# EXERCISE INSTRUCTIONS
An exact transcription of every record is needed, leaving out the pictures.

::: GIVEN DATA :::

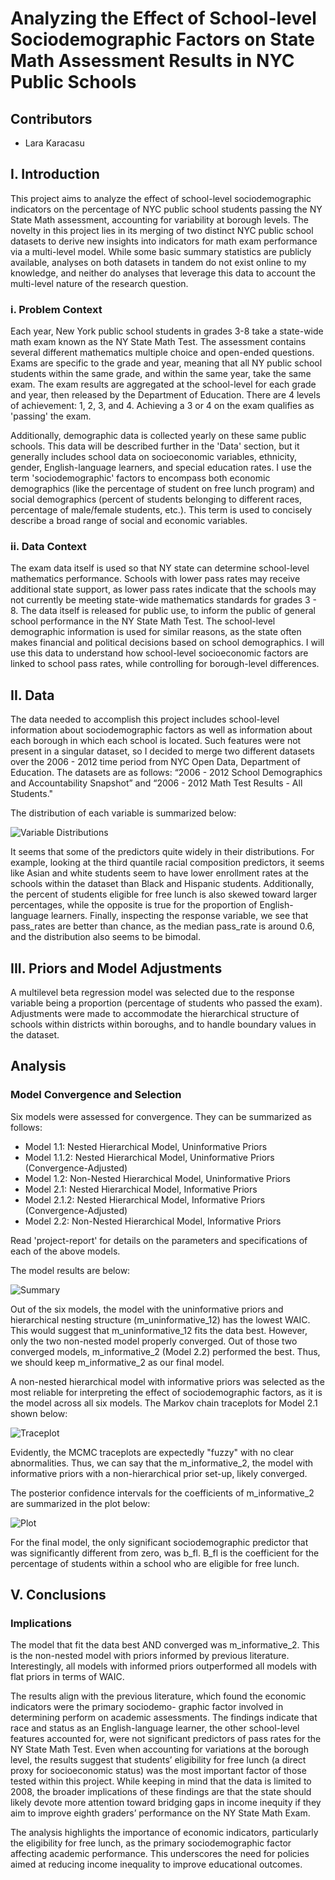 # Analyzing the Effect of School-level Sociodemographic Factors on State Math Assessment Results in NYC Public Schools

## Contributors
- Lara Karacasu

## I. Introduction

This project aims to analyze the effect of school-level sociodemographic indicators on the percentage of NYC public school students passing the NY State Math assessment, accounting for variability at borough levels. The novelty in this project lies in its merging of two distinct NYC public school datasets to derive new insights into indicators for math exam performance via a multi-level model. While some basic summary statistics are publicly available, analyses on both datasets in tandem do not exist online to my knowledge, and neither do analyses that leverage this data to account the multi-level nature of the research question.

### i. Problem Context

Each year, New York public school students in grades 3-8 take a state-wide math exam known as the NY State Math Test. The assessment contains several different mathematics multiple choice and open-ended questions. Exams are specific to the grade and year, meaning that all NY public school students within the same grade, and within the same year, take the same exam. The exam results are aggregated at the school-level for each grade and year, then released by the Department of Education. There are 4 levels of achievement: 1, 2, 3, and 4. Achieving a 3 or 4 on the exam qualifies as 'passing' the exam.

Additionally, demographic data is collected yearly on these same public schools. This data will be described further in the 'Data' section, but it generally includes school data on socioeconomic variables, ethnicity, gender, English-language learners, and special education rates. I use the term 'sociodemographic' factors to encompass both economic demographics (like the percentage of student on free lunch program) and social demographics (percent of students belonging to different races, percentage of male/female students, etc.). This term is used to concisely describe a broad range of social and economic variables.

### ii. Data Context

The exam data itself is used so that NY state can determine school-level mathematics performance. Schools with lower pass rates may receive additional state support, as lower pass rates indicate that the schools may not currently be meeting state-wide mathematics standards for grades 3 - 8. The data itself is released for public use, to inform the public of general school performance in the NY State Math Test. The school-level demographic information is used for similar reasons, as the state often makes financial and political decisions based on school demographics. I will use this data to understand how school-level socioeconomic factors are linked to school pass rates, while controlling for borough-level differences.

## II. Data

The data needed to accomplish this project includes school-level information about sociodemographic factors as well as information about each borough in which each school is located. Such features were not present in a singular dataset, so I decided to merge two different datasets over the 2006 - 2012 time period from NYC Open Data, Department of Education. The datasets are as follows: “2006 - 2012 School Demographics and Accountability Snapshot” and “2006 - 2012 Math Test Results - All Students."

The distribution of each variable is summarized below:

![Variable Distributions](https://github.com/larakaracasu/Bayesian-Multilevel-Model/blob/main/images/bayesian-1.png)

It seems that some of the predictors quite widely in their distributions. For example, looking at the third
quantile racial composition predictors, it seems like Asian and white students seem to have lower enrollment
rates at the schools within the dataset than Black and Hispanic students. Additionally, the percent of
students eligible for free lunch is also skewed toward larger percentages, while the opposite is true for the
proportion of English-language learners. Finally, inspecting the response variable, we see that pass_rates are
better than chance, as the median pass_rate is around 0.6, and the distribution also seems to be bimodal.

## III. Priors and Model Adjustments

A multilevel beta regression model was selected due to the response variable being a proportion (percentage of students who passed the exam). Adjustments were made to accommodate the hierarchical structure of schools within districts within boroughs, and to handle boundary values in the dataset.

## Analysis

### Model Convergence and Selection

Six models were assessed for convergence. They can be summarized as follows:

- Model 1.1: Nested Hierarchical Model, Uninformative Priors
- Model 1.1.2: Nested Hierarchical Model, Uninformative Priors (Convergence-Adjusted)
- Model 1.2: Non-Nested Hierarchical Model, Uninformative Priors
- Model 2.1: Nested Hierarchical Model, Informative Priors
- Model 2.1.2: Nested Hierarchical Model, Informative Priors (Convergence-Adjusted)
- Model 2.2: Non-Nested Hierarchical Model, Informative Priors

Read 'project-report' for details on the parameters and specifications of each of the above models.

The model results are below:

![Summary](https://github.com/larakaracasu/Bayesian-Multilevel-Model/blob/main/images/bayesian-4.png)

Out of the six models, the model with the uninformative priors and hierarchical nesting structure (m_uninformative_12) has the lowest WAIC. This would suggest that m_uninformative_12 fits the data best. However, only the two non-nested model properly converged. Out of those two converged models, m_informative_2 (Model 2.2) performed the best. Thus, we should keep m_informative_2 as our final model.

A non-nested hierarchical model with informative priors was selected as the most reliable for interpreting the effect of sociodemographic factors, as it is the model across all six models. The Markov chain traceplots for Model 2.1 shown below:

![Traceplot](https://github.com/larakaracasu/Bayesian-Multilevel-Model/blob/main/images/bayesian-3.png)

Evidently, the MCMC traceplots are expectedly "fuzzy" with no clear abnormalities.
Thus, we can say that the m_informative_2, the model with informative priors with a non-hierarchical prior set-up, likely converged.

The posterior confidence intervals for the coefficients of m_informative_2 are summarized in the plot below:

![Plot](https://github.com/larakaracasu/Bayesian-Multilevel-Model/blob/main/images/bayesian-2.png)

For the final model, the only significant sociodemographic predictor that was significantly different from
zero, was b_fl. B_fl is the coefficient for the percentage of students within a school who are eligible for free
lunch.

## V. Conclusions

### Implications

The model that fit the data best AND converged was m_informative_2. This is
the non-nested model with priors informed by previous literature. Interestingly, all models with informed
priors outperformed all models with flat priors in terms of WAIC.

The results align with the previous literature, which found the economic indicators were the primary sociodemo-
graphic factor involved in determining perform on academic assessments. The findings indicate that race
and status as an English-language learner, the other school-level features accounted for, were not significant
predictors of pass rates for the NY State Math Test. Even when accounting for variations at the borough
level, the results suggest that students’ eligibility for free lunch (a direct proxy for socioeconomic status)
was the most important factor of those tested within this project. While keeping in mind that the data
is limited to 2008, the broader implications of these findings are that the state should likely devote more
attention toward bridging gaps in income inequity if they aim to improve eighth graders’ performance on
the NY State Math Exam.

The analysis highlights the importance of economic indicators, particularly the eligibility for free lunch, as the primary sociodemographic factor affecting academic performance. This underscores the need for policies aimed at reducing income inequality to improve educational outcomes.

:::

# RESPONSE TO THE EXERCISE
 # Analyzing the Effect of School-level Sociodemographic Factors on State Math Assessment Results in NYC Public Schools

## Contributors
- Lara Karacasu

## I. Introduction

This project aims to analyze the effect of school-level sociodemographic indicators on the percentage of NYC public school students passing the NY State Math assessment, accounting for variability at borough levels. The novelty in this project lies in its merging of two distinct NYC public school datasets to derive new insights into indicators for math exam performance via a multi-level model. While some basic summary statistics are publicly available, analyses on both datasets in tandem do not exist online to my knowledge, and neither do analyses that leverage this data to account the multi-level nature of the research question.

### i. Problem Context

Each year, New York public school students in grades 3-8 take a state-wide math exam known as the NY State Math Test. The assessment contains several different mathematics multiple choice and open-ended questions. Exams are specific to the grade and year, meaning that all NY public school students within the same grade, and within the same year, take the same exam. The exam results are aggregated at the school-level for each grade and year, then released by the Department of Education. There are 4 levels of achievement: 1, 2, 3, and 4. Achieving a 3 or 4 on the exam qualifies as 'passing' the exam.

Additionally, demographic data is collected yearly on these same public schools. This data will be described further in the 'Data' section, but it generally includes school data on socioeconomic variables, ethnicity, gender, English-language learners, and special education rates. I use the term 'sociodemographic' factors to encompass both economic demographics (like the percentage of student on free lunch program) and social demographics (percent of students belonging to different races, percentage of male/female students, etc.). This term is used to concisely describe a broad range of social and economic variables.

### ii. Data Context

The exam data itself is used so that NY state can determine school-level mathematics performance. Schools with lower pass rates may receive additional state support, as lower pass rates indicate that the schools may not currently be meeting state-wide mathematics standards for grades 3 - 8. The data itself is released for public use, to inform the public of general school performance in the NY State Math Test. The school-level demographic information is used for similar reasons, as the state often makes financial and political decisions based on school demographics. I will use this data to understand how school-level socioeconomic factors are linked to school pass rates, while controlling for borough-level differences.

## II. Data

The data needed to accomplish this project includes school-level information about sociodemographic factors as well as information about each borough in which each school is located. Such features were not present in a singular dataset, so I decided to merge two different datasets over the 2006 - 2012 time period from NYC Open Data, Department of Education. The datasets are as follows: “2006 - 2012 School Demographics and Accountability Snapshot” and “2006 - 2012 Math Test Results - All Students."

The distribution of each variable is summarized below:

![Variable Distributions](https://github.com/larakaracasu/Bayesian-Multilevel-Model/blob/main/images/bayesian-1.png)

It seems that some of the predictors quite widely in their distributions. For example, looking at the third
quantile racial composition predictors, it seems like Asian and white students seem to have lower enrollment
rates at the schools within the dataset than Black and Hispanic students. Additionally, the percent of
students eligible for free lunch is also skewed toward larger percentages, while the opposite is true for the
proportion of English-language learners. Finally, inspecting the response variable, we see that pass_rates are
better than chance, as the median pass_rate is around 0.6, and the distribution also seems to be bimodal.

## III. Priors and Model Adjustments

A multilevel beta regression model was selected due to the response variable being a proportion (percentage of students who passed the exam). Adjustments were made to accommodate the hierarchical structure of schools within districts within boroughs, and to handle boundary values in the dataset.

## Analysis

### Model Convergence and Selection

Six models were assessed for convergence. They can be summarized as follows:

- Model 1.1: Nested Hierarchical Model, Uninformative Priors
- Model 1.1.2: Nested Hierarchical Model, Uninformative Priors (Convergence-Adjusted)
- Model 1.2: Non-Nested Hierarchical Model, Uninformative Priors
- Model 2.1: Nested Hierarchical Model, Informative Priors
- Model 2.1.2: Nested Hierarchical Model, Informative Priors (Convergence-Adjusted)
- Model 2.2: Non-Nested Hierarchical Model, Informative Priors

Read 'project-report' for details on the parameters and specifications of each of the above models.

The model results are below:

![Summary](https://github.com/larakaracasu/Bayesian-Multilevel-Model/blob/main/images/bayesian-4.png)

Out of the six models, the model with the uninformative priors and hierarchical nesting structure (m_uninformative_12) has the lowest WAIC. This would suggest that m_uninformative_12 fits the data best. However, only the two non-nested model properly converged. Out of those two converged models, m_informative_2 (Model 2.2) performed the best. Thus, we should keep m_informative_2 as our final model.

A non-nested hierarchical model with informative priors was selected as the most reliable for interpreting the effect of sociodemographic factors, as it is the model across all six models. The Markov chain traceplots for Model 2.1 shown below:

![Traceplot](https://github.com/larakaracasu/Bayesian-Multilevel-Model/blob/main/images/bayesian-3.png)

Evidently, the MCMC traceplots are expectedly "fuzzy" with no clear abnormalities.
Thus, we can say that the m_informative_2, the model with informative priors with a non-hierarchical prior set-up, likely converged.

The posterior confidence intervals for the coefficients of m_informative_2 are summarized in the plot below:

![Plot](https://github.com/larakaracasu/Bayesian-Multilevel-Model/blob/main/images/bayesian-2.png)

For the final model, the only significant sociodemographic predictor that was significantly different from
zero, was b_fl. B_fl is the coefficient for the percentage of students within a school who are eligible for free
lunch.

## V. Conclusions

### Implications

The model that fit the data best AND converged was m_informative_2. This is
the non-nested model with priors informed by previous literature. Interestingly, all models with informed
priors outperformed all models with flat priors in terms of WAIC.

The results align with the previous literature, which found the economic indicators were the primary sociodemo-
graphic factor involved in determining perform on academic assessments. The findings indicate that race
and status as an English-language learner, the other school-level features accounted for, were not significant
predictors of pass rates for the NY State Math Test. Even when accounting for variations at the borough
level, the results suggest that students’ eligibility for free lunch (a direct proxy for socioeconomic status)
was the most important factor of those tested within this project. While keeping in mind that the data
is limited to 2008, the broader implications of these findings are that the state should likely devote more
attention toward bridging gaps in income inequity if they aim to improve eighth graders’ performance on
the NY State Math Exam.

The analysis highlights the importance of economic indicators, particularly the eligibility for free lunch, as the primary sociodemographic factor affecting academic performance. This underscores the need for policies aimed at reducing income inequality to improve educational outcomes.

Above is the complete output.